Required work>
Copy the listing that follows exactly. Its pictures do not belong in the copy.
Segment Open
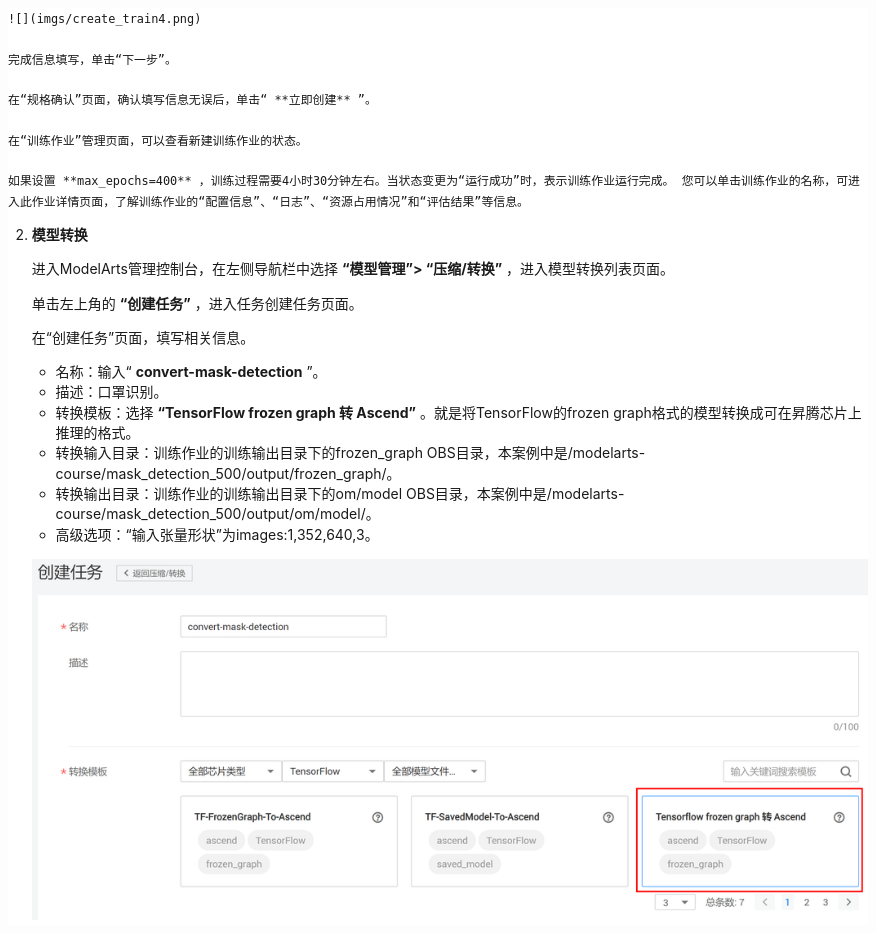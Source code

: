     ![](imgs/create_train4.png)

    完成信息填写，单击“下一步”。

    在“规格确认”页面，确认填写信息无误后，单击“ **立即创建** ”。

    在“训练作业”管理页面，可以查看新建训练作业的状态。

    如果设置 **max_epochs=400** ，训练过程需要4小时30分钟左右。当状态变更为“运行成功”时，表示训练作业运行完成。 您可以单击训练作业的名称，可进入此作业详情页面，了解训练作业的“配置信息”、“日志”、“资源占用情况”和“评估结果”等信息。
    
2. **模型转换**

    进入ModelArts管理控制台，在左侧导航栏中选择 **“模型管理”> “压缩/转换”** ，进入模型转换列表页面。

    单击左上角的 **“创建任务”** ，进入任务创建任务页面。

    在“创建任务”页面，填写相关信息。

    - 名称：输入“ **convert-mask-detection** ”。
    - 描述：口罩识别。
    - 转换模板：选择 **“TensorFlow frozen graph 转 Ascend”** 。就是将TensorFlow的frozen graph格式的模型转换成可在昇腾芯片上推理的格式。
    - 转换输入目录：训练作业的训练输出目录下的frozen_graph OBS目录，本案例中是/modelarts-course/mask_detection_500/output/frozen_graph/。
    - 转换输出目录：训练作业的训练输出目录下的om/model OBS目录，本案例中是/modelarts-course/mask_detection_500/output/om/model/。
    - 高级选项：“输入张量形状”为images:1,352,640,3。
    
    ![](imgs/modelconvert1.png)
Segment Closed
Answer for the task>
Source code

:     ![](imgs/create_train4.png)

    完成信息填写，单击“下一步”。

    在“规格确认”页面，确认填写信息无误后，单击“ **立即创建** ”。

    在“训练作业”管理页面，可以查看新建训练作业的状态。

    如果设置 **max_epochs=400** ，训练过程需要4小时30分钟左右。当状态变更为“运行成功”时，表示训练作业运行完成。 您可以单击训练作业的名称，可进入此作业详情页面，了解训练作业的“配置信息”、“日志”、“资源占用情况”和“评估结果”等信息。
    
2. **模型转换**

    进入ModelArts管理控制台，在左侧导航栏中选择 **“模型管理”> “压缩/转换”** ，进入模型转换列表页面。

    单击左上角的 **“创建任务”** ，进入任务创建任务页面。

    在“创建任务”页面，填写相关信息。

    - 名称：输入“ **convert-mask-detection** ”。
    - 描述：口罩识别。
    - 转换模板：选择 **“TensorFlow frozen graph 转 Ascend”** 。就是将TensorFlow的frozen graph格式的模型转换成可在昇腾芯片上推理的格式。
    - 转换输入目录：训练作业的训练输出目录下的frozen_graph OBS目录，本案例中是/modelarts-course/mask_detection_500/output/frozen_graph/。
    - 转换输出目录：训练作业的训练输出目录下的om/model OBS目录，本案例中是/modelarts-course/mask_detection_500/output/om/model/。
    - 高级选项：“输入张量形状”为images:1,352,640,3。
    
    ![](imgs/modelconvert1.png)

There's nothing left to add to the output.